# ¡como sea!



## rosilek

ciaoooo a tutti!!! ;D

voglio sapere come si dice in italiano questa frase.... 
"¡Como sea!"

El contexto sería: yo quiiero decir una cosa y me confundo y digo otra... entonces digo "Bueno, ¡Como sea!"


----------



## Angel.Aura

Hola rosilek 


rosilek said:


> *C*iaoooo a tutti!!! ;D
> *V*oglio sapere come si dice in italiano questa frase....
> "¡Como sea!"
> El contexto sería: yo quiiero decir una cosa y me confundo y digo otra... entonces digo "Bueno, ¡Como sea!"


In genere chiediamo almeno un tentativo di traduzione.
Vuoi provare?


----------



## rosilek

Angel.Aura said:


> Hola rosilek
> 
> In genere chiediamo almeno un tentativo di traduzione.
> Vuoi provare?


 
*S*cusi! *A*llora... mio italiano è cosi cosi.

*I*o volgio dire una cosa per esempio "digli" ed invece dico "dili" (forse perchè n*o*n so la differenza) allora voglio dire "¡como sea!" (sarappe:qualsiesi sia [la forma corretta] forse?? )

*N*on so se mi sono spiegata bene, scusi ancora!


----------



## rgr

_*C*omunque sia?_


----------



## linodor

Vada come vada ?


----------



## Neuromante

*E và bè!
Fa lo steso, tanto...*

En todo caso no estás pidiendo una traducción, sino más bien una exclamación que funcione igual que ¡Como sea! en este contexto (Lo digo más para las opciones que te den que para ti)


Una cosa:
No digas "Voglio" en este tipo de frases. En italiano el indicativo en este contexto equivale a una orden, debes usar el condicional "Vorrei". Aunque no se te van a ofender, que para algo sirve que seas extranjera; pero les chirriará mucho


----------



## 0scar

¿No sirve _sia come sia_?


----------



## gatogab

Hola Roselik.
Si entendí bien, se trata de esto:
tú me dices *"sarappe"*, yo te corrijo y te digo *"sarebbe"* , entonces me respondes *"¡como sea!"*.
De ser así, hay muchas maneras de replicar a una corrección:
_comunque sia_
_come sia_
_Si, quello_
_Si, così..._
Incluso en defensa: 
_è lo stesso_
_fa niente..._
y muchas más.
Espero haber sido de ayuda, si no *"fa niente"*


----------



## chlapec

E che vi pare "...o comunque si dica"?


----------



## silvialxk

linodor said:


> Vada come vada ?


 
Non va bene in questo contesto... 

En un contexto parecido a lo descrito por rosilek (es decir, yo digo algo que no es correcto y mi interlocutor me corrige) yo diría algo como:

_Si, quello_
_Si, insomma_
_Vabbè, quello_
_Si, ecco_
_Ah, si dice così? Vabbè, quello_

Las alternativas son muchas, es un asunto puramente pragmático y no existe una traducción "uficial", no sé si me explico


----------



## chlapec

silvialxk said:


> Non va bene in questo contesto...
> 
> En un contexto parecido a lo descrito por rosilek (es decir, yo digo algo que no es correcto y mi interlocutor me corrige) yo diría algo como:


 
Yo he interpretado el contexto de forma diferente. Te doy un ejemplo:

Pues eso, que me fui al o*rrot*inolaringólogo, *o como sea*, y al llegar allí...


----------



## silvialxk

chlapec said:


> Yo he interpretado el contexto de forma diferente. Te doy un ejemplo:
> 
> Pues eso, que me fui al o*rrot*inolaringólogo, *o como sea*, y al llegar allí...


 
Ah, claro, ¡podría ser también así!
En este caso diría:

Insomma, sono andato dall'otorinola*nirgo*iatra*, _vabbè, insomma, quello_**, e una volta arrivato là...

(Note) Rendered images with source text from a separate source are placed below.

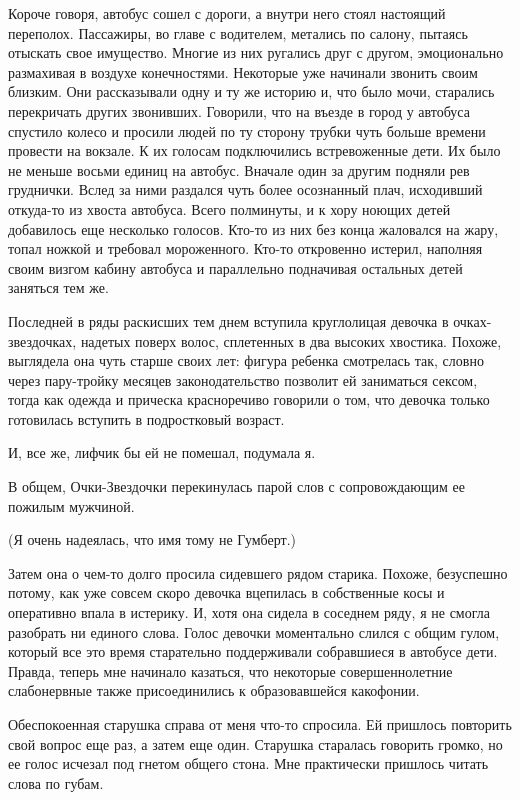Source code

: \documentclass[
]{book}
\begin{document}
Короче говоря, автобус сошел с дороги, а внутри него стоял настоящий переполох. Пассажиры, во главе с водителем, метались по салону, пытаясь отыскать свое имущество. Многие из них ругались друг с другом, эмоционально размахивая в воздухе конечностями. Некоторые уже начинали звонить своим близким. Они рассказывали одну и ту же историю и, что было мочи, старались перекричать других звонивших. Говорили, что на въезде в город у автобуса спустило колесо и просили людей по ту сторону трубки чуть больше времени провести на вокзале. К их голосам подключились встревоженные дети. Их было не меньше восьми единиц на автобус. Вначале один за другим подняли рев груднички. Вслед за ними раздался чуть более осознанный плач, исходивший откуда-то из хвоста автобуса. Всего полминуты, и к хору ноющих детей добавилось еще несколько голосов. Кто-то из них без конца жаловался на жару, топал ножкой и требовал мороженного. Кто-то откровенно истерил, наполняя своим визгом кабину автобуса и параллельно подначивая остальных детей заняться тем же.

Последней в ряды раскисших тем днем вступила круглолицая девочка в очках-звездочках, надетых поверх волос, сплетенных в два высоких хвостика. Похоже, выглядела она чуть старше своих лет: фигура ребенка смотрелась так, словно через пару-тройку месяцев законодательство позволит ей заниматься сексом, тогда как одежда и прическа красноречиво говорили о том, что девочка только готовилась вступить в подростковый возраст.

И, все же, лифчик бы ей не помешал, подумала я.

В общем, Очки-Звездочки перекинулась парой слов с сопровождающим ее пожилым мужчиной.

(Я очень надеялась, что имя тому не Гумберт.)

Затем она о чем-то долго просила сидевшего рядом старика. Похоже, безуспешно потому, как уже совсем скоро девочка вцепилась в собственные косы и оперативно впала в истерику. И, хотя она сидела в соседнем ряду, я не смогла разобрать ни единого слова. Голос девочки моментально слился с общим гулом, который все это время старательно поддерживали собравшиеся в автобусе дети. Правда, теперь мне начинало казаться, что некоторые совершеннолетние слабонервные также присоединились к образовавшейся какофонии.

Обеспокоенная старушка справа от меня что-то спросила. Ей пришлось повторить свой вопрос еще раз, а затем еще один. Старушка старалась говорить громко, но ее голос исчезал под гнетом общего стона. Мне практически пришлось читать слова по губам.
\end{document}
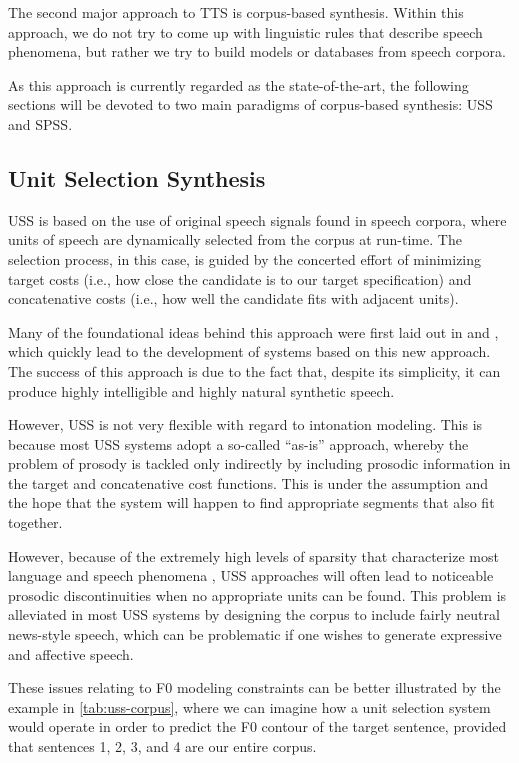 The second major approach to \ac{TTS} is corpus-based synthesis.
Within this approach, we do not try to come up with linguistic rules that describe speech phenomena, but rather we try to build models or databases from speech corpora.

As this approach is currently regarded as the state-of-the-art, the following sections will be devoted to two main paradigms of corpus-based synthesis: \ac{USS} and \ac{SPSS}.

\subsection{Unit Selection Synthesis}

\ac{USS} is based on the use of original speech signals found in speech corpora, where units of speech are dynamically selected from the corpus at run-time.
The selection process, in this case, is guided by the concerted effort of minimizing target costs (i.e., how close the candidate is to our target specification) and concatenative costs (i.e., how well the candidate fits with adjacent units).

Many of the foundational ideas behind this approach were first laid out in \citet
{Hunt1996Unit} and \citet{Campbell1997Prosody}, which quickly lead to the development of systems based on this new approach.
The success of this approach is due to the fact that, despite its simplicity, it can produce highly intelligible and highly natural synthetic speech.

However, \ac{USS} is not very flexible with regard to intonation modeling.
This is because most \ac{USS} systems adopt a so-called ``as-is'' approach, whereby the problem of prosody is tackled only indirectly by including prosodic information in the target and concatenative cost functions.
This is under the assumption and the hope that the system will happen to find appropriate segments that also fit together.

However, because of the extremely high levels of sparsity that characterize most language and speech phenomena \citep{Santen1997Combinatorial, Moebius2003Rare}, \ac{USS} approaches will often lead to noticeable prosodic discontinuities when no appropriate units can be found.
This problem is alleviated in most \ac{USS} systems by designing the corpus to include fairly neutral news-style speech, which can be problematic if one wishes to generate expressive and affective speech.

These issues relating to \ac{F0} modeling constraints can be better illustrated by the example in \autoref{tab:uss-corpus}, where we can imagine how a unit selection system would operate in order to predict the \ac{F0} contour of the target sentence, provided that sentences 1, 2, 3, and 4 are our entire corpus. 

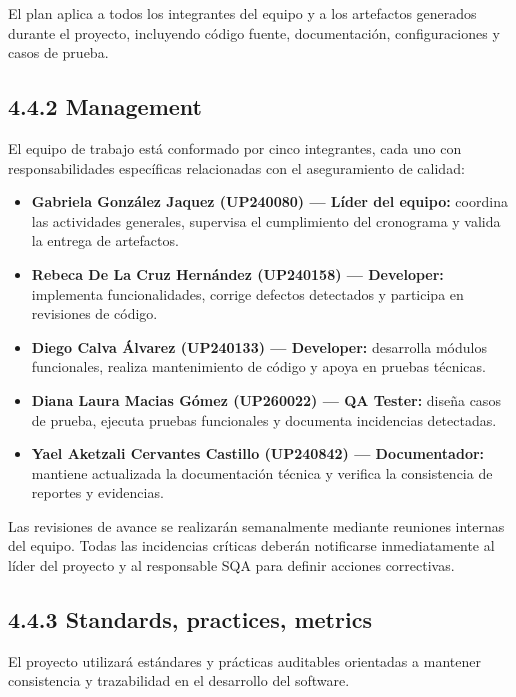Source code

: \documentclass[12pt,a4paper]{article}
\begin{document}
El plan aplica a todos los integrantes del equipo y a los artefactos generados durante el proyecto, incluyendo código fuente, documentación, configuraciones y casos de prueba.

\subsection{4.4.2 Management}

El equipo de trabajo está conformado por cinco integrantes, cada uno con responsabilidades específicas relacionadas con el aseguramiento de calidad:

\begin{itemize}
    \item \textbf{Gabriela González Jaquez (UP240080) --- Líder del equipo:} coordina las actividades generales, supervisa el cumplimiento del cronograma y valida la entrega de artefactos.
    
    \item \textbf{Rebeca De La Cruz Hernández (UP240158) --- Developer:} implementa funcionalidades, corrige defectos detectados y participa en revisiones de código.
    
    \item \textbf{Diego Calva Álvarez (UP240133) --- Developer:} desarrolla módulos funcionales, realiza mantenimiento de código y apoya en pruebas técnicas.
    
    \item \textbf{Diana Laura Macias Gómez (UP260022) --- QA Tester:} diseña casos de prueba, ejecuta pruebas funcionales y documenta incidencias detectadas.
    
    \item \textbf{Yael Aketzali Cervantes Castillo (UP240842) --- Documentador:} mantiene actualizada la documentación técnica y verifica la consistencia de reportes y evidencias.
\end{itemize}

Las revisiones de avance se realizarán semanalmente mediante reuniones internas del equipo. Todas las incidencias críticas deberán notificarse inmediatamente al líder del proyecto y al responsable SQA para definir acciones correctivas.

\subsection{4.4.3 Standards, practices, metrics}

El proyecto utilizará estándares y prácticas auditables orientadas a mantener consistencia y trazabilidad en el desarrollo del software.
\end{document}
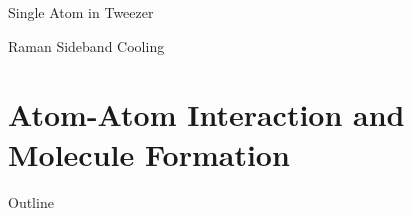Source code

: \documentclass{beamer}
\begin{document}





\begin{frame}{Single Atom in Tweezer}
\end{frame}



\begin{frame}{Raman Sideband Cooling}
\end{frame}

\section{Atom-Atom Interaction and Molecule Formation}

\begin{frame}{Outline}
  \tableofcontents[currentsection]
\end{frame}


\end{document}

* la forma correcta es otorinolaringoiatra

** en este caso yo *me doy cuenta* de que no he pronunciado la palabra correctamente, y diciendo "_vabbè, insomma, quello" _implícitamente comunico a mi intelocutor que no necesito una corrección.


----------



## chlapec

silvialxk said:


> en este caso yo *me doy cuenta* de que no he pronunciado la palabra correctamente, y diciendo "_vabbè, insomma, quello" _implícitamente comunico a mi intelocutor que no necesito una corrección.


 
Credo che quello che tu spiegi sia esattamento quello che ci (vi, infatti) ha chiesto rosilek.


----------



## silvialxk

chlapec said:


> Credo che quello che tu spieg_h_i sia esattament_e_ quello che ci (vi, _in effetti_) ha chiesto rosilek.


 
Perdona mis correcciones!


----------



## Neuromante

Que no la necesitas, o que no te interesa. Creo que el problema es ése; en la duda Rosilek no ha especificado lo suficiente como para que no nos liemos interpretándola y al cambiar de idioma las concordancias pueden ser unas u otras.

O dicho de otra manera:
Todas las opciones propuestas son más o menos correctas, pero dependen de cual sea la situación concreta y la intensión al decirla.


----------



## gatogab

chlapec said:


> Credo che quello che tu spiegi sia esattamento quello che ci (vi, infatti) ha chiesto rosilek.


 
Allora io avevo capito male; vabbè serve lo stesso!


----------